I haven't been to Bruce's in about 3 weeks but my last time there his Stingsilver collection was shot to pieces with the surge in mackerel fishing. I would call ahead and ask or head for Oceans East 2.


----------



## FishTaco (Jul 19, 2010)

GotchaMack said:


> I haven't been to Bruce's in about 3 weeks but my last time there his Stingsilver collection was shot to pieces with the surge in mackerel fishing. I would call ahead and ask or head for Oceans East 2.
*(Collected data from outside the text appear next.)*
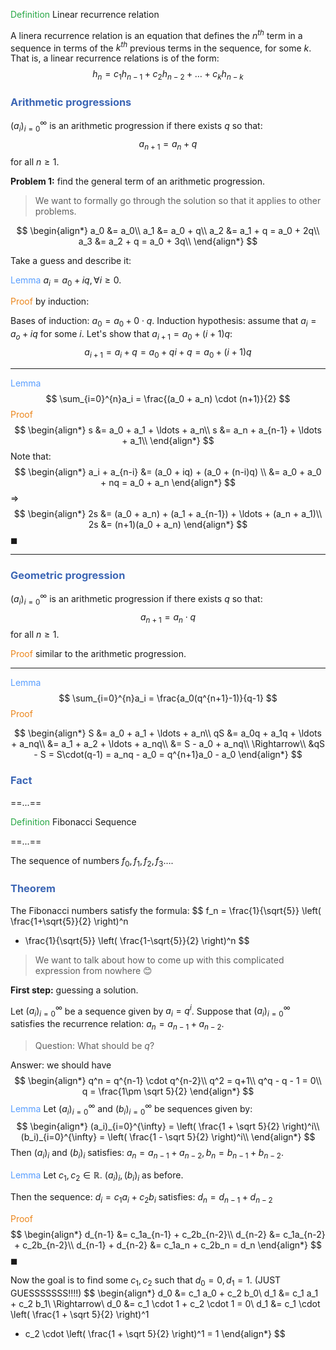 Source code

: <span style="color:#28a745">Definition</span> Linear recurrence relation

A linera recurrence relation is an equation that defines the $n^{th}$ term in a sequence in terms of the $k^{th}$ previous terms in the sequence, for some $k$. That is, a linear recurrence relations is of the form:
$$
h_n = c_1h_{n-1} + c_2h_{n-2} + \ldots + c_kh_{n-k}
$$


### <span style="color:#3c66b5">Arithmetic progressions</span>

$(a_i)_{i=0}^{\infty}$ is an arithmetic progression if there exists $q$ so that: 
$$
a_{n+1} = a_n + q
$$
for all $n \geq 1$.

**Problem 1:** find the general term of an arithmetic progression. 

> We want to formally go through the solution so that it applies to other problems. 

$$
\begin{align*}
a_0 &= a_0\\
a_1 &= a_0 + q\\
a_2 &= a_1 + q = a_0 + 2q\\
a_3 &= a_2 + q = a_0 + 3q\\
\end{align*}
$$

Take a guess and describe it: 

<span style="color:#599eff">Lemma</span> $a_i = a_0 + iq, \forall i \geq 0$.

<span style="color:#eb861c">Proof</span> by induction: 

Bases of induction: $a_0 = a_0 + 0 \cdot q$. Induction hypothesis: assume that $a_i = a_o + iq$ for some $i$. Let's show that $a_{i+1} = a_0 + (i+1)q$: 
$$
a_{i+1} = a_i + q = a_0 + qi + q = a_0 + (i+1)q
$$


---

<span style="color:#599eff">Lemma</span>
$$
\sum_{i=0}^{n}a_i = \frac{(a_0 + a_n) \cdot (n+1)}{2}
$$
<span style="color:#eb861c">Proof</span>
$$
\begin{align*}
s &= a_0 + a_1 + \ldots + a_n\\
s &= a_n + a_{n-1} + \ldots + a_1\\
\end{align*}
$$
Note that:
$$
\begin{align*}
a_i + a_{n-i} &= (a_0 + iq) + (a_0 + (n-i)q) \\
&= a_0 + a_0 + nq = a_0 + a_n
\end{align*}
$$
$\Rightarrow$
$$
\begin{align*}
2s &= (a_0 + a_n) + (a_1 + a_{n-1}) + \ldots + (a_n + a_1)\\
2s &= (n+1)(a_0 + a_n)
\end{align*}
$$
$\blacksquare$

---

### <span style="color:#3c66b5">Geometric progression</span>

$(a_i)_{i=0}^{\infty}$ is an arithmetic progression if there exists $q$ so that: 
$$
a_{n+1} = a_n \cdot q
$$
for all $n \geq 1$.

<span style="color:#eb861c">Proof</span> similar to the arithmetic progression.

---

<span style="color:#599eff">Lemma</span>
$$
\sum_{i=0}^{n}a_i = \frac{a_0(q^{n+1}-1)}{q-1}
$$
<span style="color:#eb861c">Proof</span>


$$
\begin{align*}
S &= a_0 + a_1 + \ldots + a_n\\
qS &= a_0q + a_1q + \ldots + a_nq\\
&= a_1 + a_2 + \ldots + a_nq\\
&= S - a_0 + a_nq\\
\Rightarrow\\
&qS - S = S\cdot(q-1) = a_nq - a_0 = q^{n+1}a_0 - a_0
\end{align*}
$$



### <span style="color:#3c66b5">Fact</span>

==...==





<span style="color:#28a745">Definition</span> Fibonacci Sequence

==...==

The sequence of numbers $f_0, f_1, f_2, f_3\ldots$.

### <span style="color:#3c66b5">Theorem</span>

The Fibonacci numbers satisfy the formula: 
$$
f_n = \frac{1}{\sqrt{5}} \left( \frac{1+\sqrt{5}}{2} \right)^n
- \frac{1}{\sqrt{5}} \left( \frac{1-\sqrt{5}}{2} \right)^n
$$

> We want to talk about how to come up with this complicated expression from nowhere 😊

**First step:** guessing a solution. 

Let $(a_i)_{i=0}^{\infty}$ be a sequence given by $a_i = q^i$. Suppose that $(a_i)_{i=0}^{\infty}$ satisfies the recurrence relation: $a_n = a_{n-1} + a_{n-2}$.

> Question: What should be $q$?

Answer: we should have 
$$
\begin{align*}
q^n = q^{n-1} \cdot q^{n-2}\\
q^2 = q+1\\
q^q - q - 1 = 0\\
q = \frac{1\pm \sqrt 5}{2}
\end{align*}
$$
<span style="color:#599eff">Lemma</span> Let $(a_i)_{i=0}^{\infty}$ and $(b_i)_{i=0}^{\infty}$ be sequences given by: 
$$
\begin{align*}
(a_i)_{i=0}^{\infty} = \left( \frac{1 + \sqrt 5}{2} \right)^i\\
(b_i)_{i=0}^{\infty} = \left( \frac{1 - \sqrt 5}{2} \right)^i\\
\end{align*}
$$
Then $(a_i)_i$ and $(b_i)_i$ satisfies: $a_n = a_{n-1} + a_{n-2}, b_n = b_{n-1} + b_{n-2}$.

<span style="color:#599eff">Lemma</span> Let $c_1, c_2 \in \mathbb{R}$. $(a_i)_i, (b_i)_i$ as before. 

Then the sequence: $d_i = c_1a_i + c_2b_i$ satisfies: $d_n = d_{n-1} + d_{n-2}$

<span style="color:#eb861c">Proof</span>
$$
\begin{align*}
d_{n-1} &= c_1a_{n-1} + c_2b_{n-2}\\
d_{n-2} &= c_1a_{n-2} + c_2b_{n-2}\\
d_{n-1} + d_{n-2} &= c_1a_n + c_2b_n = d_n
\end{align*}
$$
$\blacksquare$

Now the goal is to find some $c_1, c_2$ such that $d_0 = 0, d_1 = 1$. (JUST GUESSSSSSS!!!!)
$$
\begin{align*}
d_0 &= c_1 a_0 + c_2 b_0\\
d_1 &= c_1 a_1 + c_2 b_1\\
\Rightarrow\\
d_0 &= c_1 \cdot 1 + c_2 \cdot 1 = 0\\
d_1 &= c_1 \cdot \left( \frac{1 + \sqrt 5}{2} \right)^1 
+ c_2 \cdot \left( \frac{1 + \sqrt 5}{2} \right)^1 = 1
\end{align*}
$$










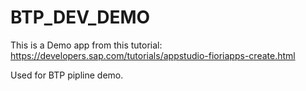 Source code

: # BTP_DEV_DEMO

This is a Demo app from this tutorial:
https://developers.sap.com/tutorials/appstudio-fioriapps-create.html

Used for BTP pipline demo.
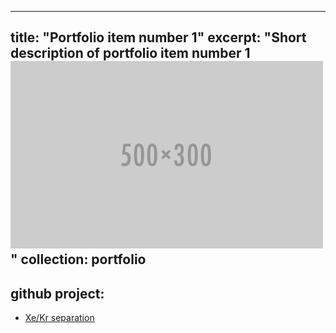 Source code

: 
---
title: "Portfolio item number 1"
excerpt: "Short description of portfolio item number 1<br/><img src='/images/500x300.png'>"
collection: portfolio
---

## github project:
- [Xe/Kr separation](https://github.com/sxm13/Xe-Kr-Separation-Project)
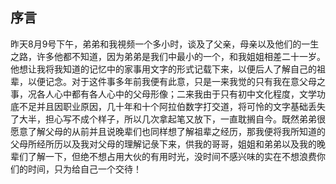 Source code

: ## 序言

昨天8月9号下午，弟弟和我視频一个多小时，谈及了父亲，母亲以及他们的一生之路，许多他都不知道，因为弟弟是我们中最小的一个，和我姐姐相差二十一岁。他想让我将我知道的记忆中的家事用文字的形式记载下来，以便后人了解自己的祖辈，以便记念。对于这件事多年前我便有此意，只是一来我觉的只有我在意父母之事，况各人心中都有各人心中的父母形像；二来我由于只有初中文化程度，文学功底不足并且因职业原因，几十年和十个阿拉伯数字打交道，将可怜的文字基础丢失了大半，担心写不成个样子，所以几次拿起笔又放下，一直耽搁自今。既然弟弟很愿意了解父母的从前并且说晚辈们也同样想了解祖辈之经历，那我便将我所知道的父母所经所历以及我对父母的理解记彔下来，供我的哥哥，姐姐和弟弟以及我的晚辈们了解一下，但绝不想占用大伙的有用时光，没时间不感兴味的实在不想浪费你们的时间，只为给自己一个交待！ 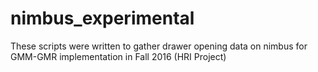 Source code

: # nimbus_experimental
These scripts were written to gather drawer opening data on nimbus for GMM-GMR implementation in Fall 2016 (HRI Project)
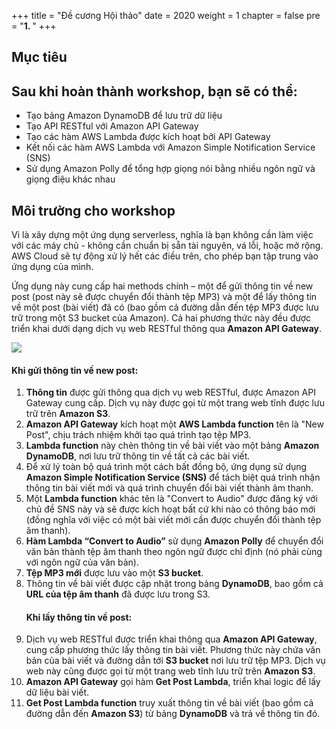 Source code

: +++
title = "Đề cương Hội thảo"
date = 2020
weight = 1
chapter = false
pre = "<b>1. </b>"
+++

## <a name="_v9ur3gv0eg5w"></a>Mục tiêu
## <a name="_b98hs9rl3p9h"></a>Sau khi hoàn thành workshop, bạn sẽ có thể:
- Tạo bảng Amazon DynamoDB để lưu trữ dữ liệu
- Tạo API RESTful với Amazon API Gateway
- Tạo các hàm AWS Lambda được kích hoạt bởi API Gateway
- Kết nối các hàm AWS Lambda với Amazon Simple Notification Service (SNS)
- Sử dụng Amazon Polly để tổng hợp giọng nói bằng nhiều ngôn ngữ và giọng điệu khác nhau
## <a name="_226ej8qlivw4"></a>Môi trường cho workshop
Vì là xây dựng một ứng dụng serverless, nghĩa là bạn không cần làm việc với các máy chủ - không cần chuẩn bị sẵn tài nguyên, vá lỗi, hoặc mở rộng. AWS Cloud sẽ tự động xử lý hết các điều trên, cho phép bạn tập trung vào ứng dụng của mình.

Ứng dụng này cung cấp hai methods chính – một để gửi thông tin về new post (post này sẽ được chuyển đổi thành tệp MP3) và một để lấy thông tin về một post (bài viết) đã có (bao gồm cả đường dẫn đến tệp MP3 được lưu trữ trong một S3 bucket của Amazon). Cả hai phương thức này đều được triển khai dưới dạng dịch vụ web RESTful thông qua **Amazon API Gateway**.

![](/images/Aspose.Words.e13c2680-26b7-4f33-be2e-ef4ed39807a7.001.png)
#### <a name="_b8aslofboauv"></a>**Khi gửi thông tin về new post:**
1. **Thông tin** được gửi thông qua dịch vụ web RESTful, được Amazon API Gateway cung cấp. Dịch vụ này được gọi từ một trang web tĩnh được lưu trữ trên **Amazon S3**.
1. **Amazon API Gateway** kích hoạt một **AWS Lambda function** tên là "New Post", chịu trách nhiệm khởi tạo quá trình tạo tệp MP3.
1. **Lambda function** này chèn thông tin về bài viết vào một bảng **Amazon DynamoDB**, nơi lưu trữ thông tin về tất cả các bài viết.
1. Để xử lý toàn bộ quá trình một cách bất đồng bộ, ứng dụng sử dụng **Amazon Simple Notification Service (SNS)** để tách biệt quá trình nhận thông tin bài viết mới và quá trình chuyển đổi bài viết thành âm thanh.
1. Một **Lambda function** khác tên là "Convert to Audio" được đăng ký với chủ đề SNS này và sẽ được kích hoạt bất cứ khi nào có thông báo mới (đồng nghĩa với việc có một bài viết mới cần được chuyển đổi thành tệp âm thanh).
1. **Hàm Lambda “Convert to Audio”** sử dụng **Amazon Polly** để chuyển đổi văn bản thành tệp âm thanh theo ngôn ngữ được chỉ định (nó phải cùng với ngôn ngữ của văn bản).
1. **Tệp MP3 mới** được lưu vào một **S3 bucket**.
1. Thông tin về bài viết được cập nhật trong bảng **DynamoDB**, bao gồm cả **URL của tệp âm thanh** đã được lưu trong S3.
   #### <a name="_ckkjfkkadct9"></a>**Khi lấy thông tin về post:**
1. Dịch vụ web RESTful được triển khai thông qua **Amazon API Gateway**, cung cấp phương thức lấy thông tin bài viết. Phương thức này chứa văn bản của bài viết và đường dẫn tới **S3 bucket** nơi lưu trữ tệp MP3. Dịch vụ web này cũng được gọi từ một trang web tĩnh lưu trữ trên **Amazon S3**.
1. **Amazon API Gateway** gọi hàm **Get Post Lambda**, triển khai logic để lấy dữ liệu bài viết.
1. **Get Post Lambda function** truy xuất thông tin về bài viết (bao gồm cả đường dẫn đến **Amazon S3**) từ bảng **DynamoDB** và trả về thông tin đó. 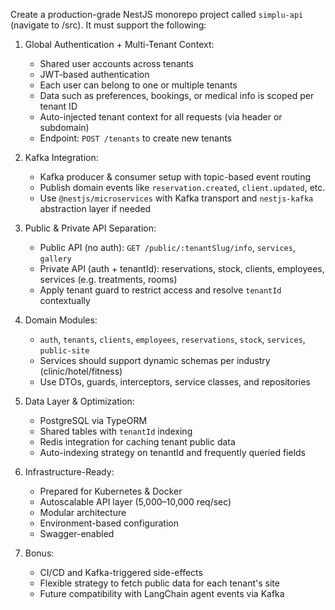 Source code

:Create a production-grade NestJS monorepo project called `simplu-api` (navigate to /src). It must support the following:

1. Global Authentication + Multi-Tenant Context:
   - Shared user accounts across tenants
   - JWT-based authentication
   - Each user can belong to one or multiple tenants
   - Data such as preferences, bookings, or medical info is scoped per tenant ID
   - Auto-injected tenant context for all requests (via header or subdomain)
   - Endpoint: `POST /tenants` to create new tenants

2. Kafka Integration:
   - Kafka producer & consumer setup with topic-based event routing
   - Publish domain events like `reservation.created`, `client.updated`, etc.
   - Use `@nestjs/microservices` with Kafka transport and `nestjs-kafka` abstraction layer if needed

3. Public & Private API Separation:
   - Public API (no auth): `GET /public/:tenantSlug/info`, `services`, `gallery`
   - Private API (auth + tenantId): reservations, stock, clients, employees, services (e.g. treatments, rooms)
   - Apply tenant guard to restrict access and resolve `tenantId` contextually

4. Domain Modules:
   - `auth`, `tenants`, `clients`, `employees`, `reservations`, `stock`, `services`, `public-site`
   - Services should support dynamic schemas per industry (clinic/hotel/fitness)
   - Use DTOs, guards, interceptors, service classes, and repositories

5. Data Layer & Optimization:
   - PostgreSQL via TypeORM
   - Shared tables with `tenantId` indexing
   - Redis integration for caching tenant public data
   - Auto-indexing strategy on tenantId and frequently queried fields

6. Infrastructure-Ready:
   - Prepared for Kubernetes & Docker
   - Autoscalable API layer (5,000–10,000 req/sec)
   - Modular architecture
   - Environment-based configuration
   - Swagger-enabled

7. Bonus:
   - CI/CD and Kafka-triggered side-effects
   - Flexible strategy to fetch public data for each tenant's site
   - Future compatibility with LangChain agent events via Kafka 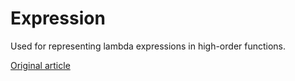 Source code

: # Expression

Used for representing lambda expressions in high-order functions.


[Original article](https://clickhouse.tech/docs/en/data_types/special_data_types/expression/) <!--hide-->
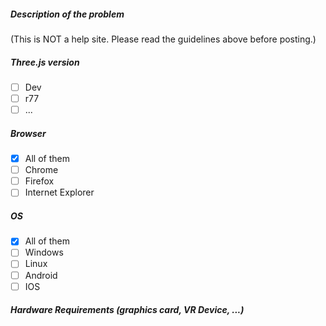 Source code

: ##### Description of the problem 

(This is NOT a help site. Please read the guidelines above before posting.)


##### Three.js version

- [ ] Dev
- [ ] r77
- [ ] ...

##### Browser

- [x] All of them
- [ ] Chrome
- [ ] Firefox
- [ ] Internet Explorer

##### OS

- [x] All of them
- [ ] Windows
- [ ] Linux
- [ ] Android
- [ ] IOS

##### Hardware Requirements (graphics card, VR Device, ...)



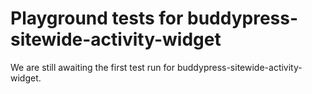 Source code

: # Playground tests for buddypress-sitewide-activity-widget
We are still awaiting the first test run for buddypress-sitewide-activity-widget.
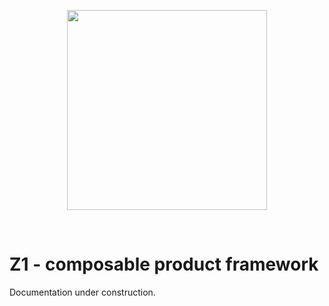 <p align="center"><img align="center" style="width:320px;max-width:320px" width="320px" src="https://rawcdn.githack.com/SaucecodeOfficial/zero-one-core/2e8c1835e5164919c01d98b4f7b11432ba22f397/logo.png"/></p><br/>

# Z1 - composable product framework

Documentation under construction. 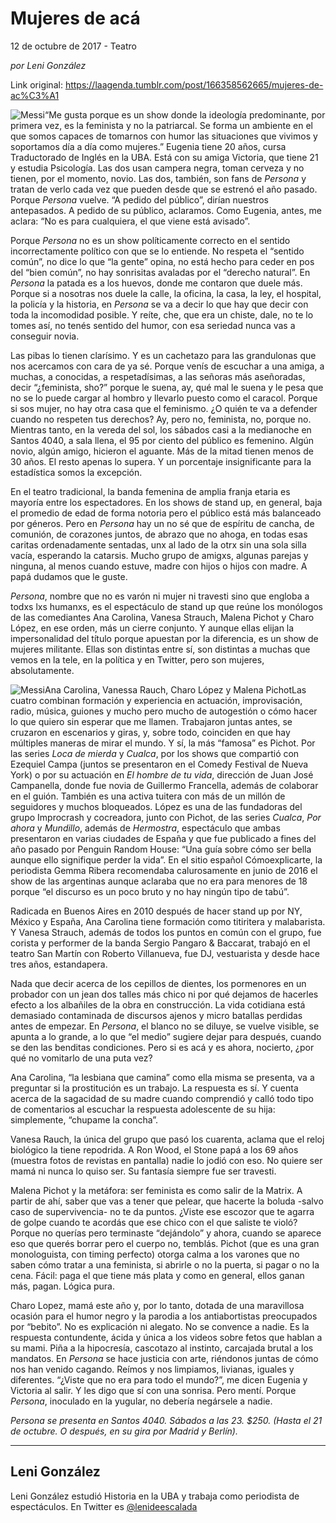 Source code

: # Mujeres de acá



12 de octubre de 2017 - Teatro

_por Leni González_

Link original: https://laagenda.tumblr.com/post/166358562665/mujeres-de-ac%C3%A1

![Messi](https://64.media.tumblr.com/fa99c0107acac7000231c59469daf5c4/tumblr_inline_pk0l6xCAee1t6q87u_500.jpg)“Me gusta porque es un show donde la ideología predominante, por primera vez, es la feminista y no la patriarcal. Se forma un ambiente en el que somos capaces de tomarnos con humor las situaciones que vivimos y soportamos día a día como mujeres.” Eugenia tiene 20 años, cursa Traductorado de Inglés en la UBA. Está con su amiga Victoria, que tiene 21 y estudia Psicología. Las dos usan campera negra, toman cerveza y no tienen, por el momento, novio. Las dos, también, son fans de *Persona* y tratan de verlo cada vez que pueden desde que se estrenó el año pasado. Porque *Persona* vuelve. “A pedido del público”, dirían nuestros antepasados. A pedido de su público, aclaramos. Como Eugenia, antes, me aclara: “No es para cualquiera, el que viene está avisado”.


Porque *Persona* no es un show políticamente correcto en el sentido incorrectamente político con que se lo entiende. No respeta el “sentido común”, no dice lo que “la gente” opina, no está hecho para ceder en pos del “bien común”, no hay sonrisitas avaladas por el “derecho natural”. En *Persona* la patada es a los huevos, donde me contaron que duele más. Porque si a nosotras nos duele la calle, la oficina, la casa, la ley, el hospital, la policía y la historia, en *Persona* se va a decir lo que hay que decir con toda la incomodidad posible. Y reíte, che, que era un chiste, dale, no te lo tomes así, no tenés sentido del humor, con esa seriedad nunca vas a conseguir novia.


Las pibas lo tienen clarísimo. Y es un cachetazo para las grandulonas que nos acercamos con cara de ya sé. Porque venís de escuchar a una amiga, a muchas, a conocidas, a respetadísimas, a las señoras más aseñoradas, decir “¿feminista, sho?” porque le suena, ay, qué mal le suena y le pesa que no se lo puede cargar al hombro y llevarlo puesto como el caracol. Porque si sos mujer, no hay otra casa que el feminismo. ¿O quién te va a defender cuando no respeten tus derechos? Ay, pero no, feminista, no, porque no. Mientras tanto, en la vereda del sol, los sábados casi a la medianoche en Santos 4040, a sala llena, el 95 por ciento del público es femenino. Algún novio, algún amigo, hicieron el aguante. Más de la mitad tienen menos de 30 años. El resto apenas lo supera. Y un porcentaje insignificante para la estadística somos la excepción.


En el teatro tradicional, la banda femenina de amplia franja etaria es mayoría entre los espectadores. En los shows de stand up, en general, baja el promedio de edad de forma notoria pero el público está más balanceado por géneros. Pero en *Persona* hay un no sé que de espíritu de cancha, de comunión, de corazones juntos, de abrazo que no ahoga, en todas esas caritas ordenadamente sentadas, unx al lado de la otrx sin una sola silla vacía, esperando la catarsis. Mucho grupo de amigxs, algunas parejas y ninguna, al menos cuando estuve, madre con hijos o hijos con madre. A papá dudamos que le guste.


*Persona*, nombre que no es varón ni mujer ni travesti sino que engloba a todxs lxs humanxs, es el espectáculo de stand up que reúne los monólogos de las comediantes Ana Carolina, Vanesa Strauch, Malena Pichot y Charo López, en ese orden, más un cierre conjunto. Y aunque ellas elijan la impersonalidad del título porque apuestan por la diferencia, es un show de mujeres militante. Ellas son distintas entre sí, son distintas a muchas que vemos en la tele, en la política y en Twitter, pero son mujeres, absolutamente.


![Messi](https://64.media.tumblr.com/fa99c0107acac7000231c59469daf5c4/tumblr_inline_pk0l6xCAee1t6q87u_500.jpg)Ana Carolina, Vanessa Rauch, Charo López y Malena PichotLas cuatro combinan formación y experiencia en actuación, improvisación, radio, música, guiones y mucho pero mucho de autogestión o cómo hacer lo que quiero sin esperar que me llamen. Trabajaron juntas antes, se cruzaron en escenarios y giras, y, sobre todo, coinciden en que hay múltiples maneras de mirar el mundo. Y sí, la más “famosa” es Pichot. Por las series *Loca de mierda* y *Cualca*, por los shows que compartió con Ezequiel Campa (juntos se presentaron en el Comedy Festival de Nueva York) o por su actuación en *El hombre de tu vida*, dirección de Juan José Campanella, donde fue novia de Guillermo Francella, además de colaborar en el guión. También es una activa tuitera con más de un millón de seguidores y muchos bloqueados. López es una de las fundadoras del grupo Improcrash y cocreadora, junto con Pichot, de las series *Cualca*, *Por ahora* y *Mundillo*, además de *Hermostra*, espectáculo que ambas presentaron en varias ciudades de España y que fue publicado a fines del año pasado por Penguin Random House: “Una guía sobre cómo ser bella aunque ello signifique perder la vida”. En el sitio español Cómoexplicarte, la periodista Gemma Ribera recomendaba calurosamente en junio de 2016 el show de las argentinas aunque aclaraba que no era para menores de 18 porque “el discurso es un poco bruto y no hay ningún tipo de tabú”.


Radicada en Buenos Aires en 2010 después de hacer stand up por NY, México y España, Ana Carolina tiene formación como titiritera y malabarista. Y Vanesa Strauch, además de todos los puntos en común con el grupo, fue corista y performer de la banda Sergio Pangaro & Baccarat, trabajó en el teatro San Martín con Roberto Villanueva, fue DJ, vestuarista y desde hace tres años, estandapera. 


Nada que decir acerca de los cepillos de dientes, los pormenores en un probador con un jean dos talles más chico ni por qué dejamos de hacerles efecto a los albañiles de la obra en construcción. La vida cotidiana está demasiado contaminada de discursos ajenos y micro batallas perdidas antes de empezar. En *Persona*, el blanco no se diluye, se vuelve visible, se apunta a lo grande, a lo que “el medio” sugiere dejar para después, cuando se den las benditas condiciones. Pero si es acá y es ahora, nocierto, ¿por qué no vomitarlo de una puta vez?


Ana Carolina, “la lesbiana que camina” como ella misma se presenta, va a preguntar si la prostitución es un trabajo. La respuesta es sí. Y cuenta acerca de la sagacidad de su madre cuando comprendió y calló todo tipo de comentarios al escuchar la respuesta adolescente de su hija: simplemente, “chupame la concha”.


Vanesa Rauch, la única del grupo que pasó los cuarenta, aclama que el reloj biológico la tiene repodrida. A Ron Wood, el Stone papá a los 69 años (muestra fotos de revistas en pantalla) nadie lo jodió con eso. No quiere ser mamá ni nunca lo quiso ser. Su fantasía siempre fue ser travesti.


Malena Pichot y la metáfora: ser feminista es como salir de la Matrix. A partir de ahí, saber que vas a tener que pelear, que hacerte la boluda -salvo caso de supervivencia- no te da puntos. ¿Viste ese escozor que te agarra de golpe cuando te acordás que ese chico con el que saliste te violó? Porque no querías pero terminaste “dejándolo” y ahora, cuando se aparece eso que querés borrar pero el cuerpo no, temblás. Pichot (que es una gran monologuista, con timing perfecto) otorga calma a los varones que no saben cómo tratar a una feminista, si abrirle o no la puerta, si pagar o no la cena. Fácil: paga el que tiene más plata y como en general, ellos ganan más, pagan. Lógica pura.


Charo Lopez, mamá este año y, por lo tanto, dotada de una maravillosa ocasión para el humor negro y la parodia a los antiabortistas preocupados por “bebito”. No es explicación ni alegato. No se convence a nadie. Es la respuesta contundente, ácida y única a los videos sobre fetos que hablan a su mami. Piña a la hipocresía, cascotazo al instinto, carcajada brutal a los mandatos. En *Persona* se hace justicia con arte, riéndonos juntas de cómo nos han venido cagando. Reímos y nos limpiamos, livianas, iguales y diferentes. “¿Viste que no era para todo el mundo?”, me dicen Eugenia y Victoria al salir. Y les digo que sí con una sonrisa. Pero mentí. Porque *Persona*, inoculado en la yugular, no debería negársele a nadie. 


  
  
*Persona se presenta en Santos 4040. Sábados a las 23. $250. (Hasta el 21 de octubre. O después, en su gira por Madrid y Berlín).*

  




---

Leni González
-------------

 Leni González estudió Historia en la UBA y trabaja como periodista de espectáculos. En Twitter es [@lenideescalada](https://twitter.com/lenideescalada)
Yea I can see even tackle shops out here in central va are out! I went to BPS in Richmond on Sat and they had zero. They were out of just about all of the stand-by colors in just about everything surf fishing related. I did get my hands on 2x 2OZ slings in the google eye and the greenish color. Those should do ok but Id really like to get some pink/chrome and just plain chrome stings.

I have a question.. are you guys that are surf casting lures on mono using a flouro leader? I know it is a must with braid but didnt know if my bite count would increase with mono/flouro leader.


----------



## REKER (Jun 23, 2010)

I always use a flouro leader even with mono. 17lb test reg mono/25lb test flouro leader. Might be overkill, but I hate breakoffs.

As for spoons, I may have picked up some pink/chrome spoons at Oceans East2


----------



## Islander80 (Mar 27, 2010)

Stop bye Greg's Bait Shack and pick up some glass minnows. They are 2oz and fly just as far as a 2oz stingsilver (if not further). I have fished side by side with stingsilvers and done just as good. Last time I was in the bait shack Greg had a ton of them in every color you could need. Also they are a few cent cheaper than the stings.


----------



## RuddeDogg (Mar 20, 2004)

Welcome to the family.


----------



## Mojo15 (Aug 1, 2010)

GotchaMack said:


> I wouldn't leave your big rigs at home. You can always throw some big chunks of bunker or bluefish or spot heads for sharks which are beyond plentiful this year in SB. Try some short casts with spot heads for puppy drum. You are also in the cobia game with big baits although they are rarely caught from the beach but you could try the pier for them. Head down to the pier in the evening when the water is warm and clear and throw some gotcha plugs for blues and spanish mackerel(great eating fish). Get yourself some small hooks and a bag of bloodworm Fishbites for the panfish(spot, croaker, roundhead). Get some 1/2-1oz. jigheads and a bag of chartreuse Gulp swimming mullet or jerk shad for the flounder. You can also try Rudee Inlet or the pier with the Gulp or squid/minnow combos for a better shot at keeper flounder(plenty of midgets along the beach). Go to the Virginia Marine Resources Commission website and you can buy and print out a 10 day temporary saltwater license which is $5. Look up Bruce's Bait and Tackle, that will be your most convenient stop from SB, and the guys there can give you some good pointers on the "where and what" questions. Good luck to you and enjoy SB it is a great place.........don't forget to post up a report here and let us know how you make out.


Thats some great info! thanks much! can't wait!


----------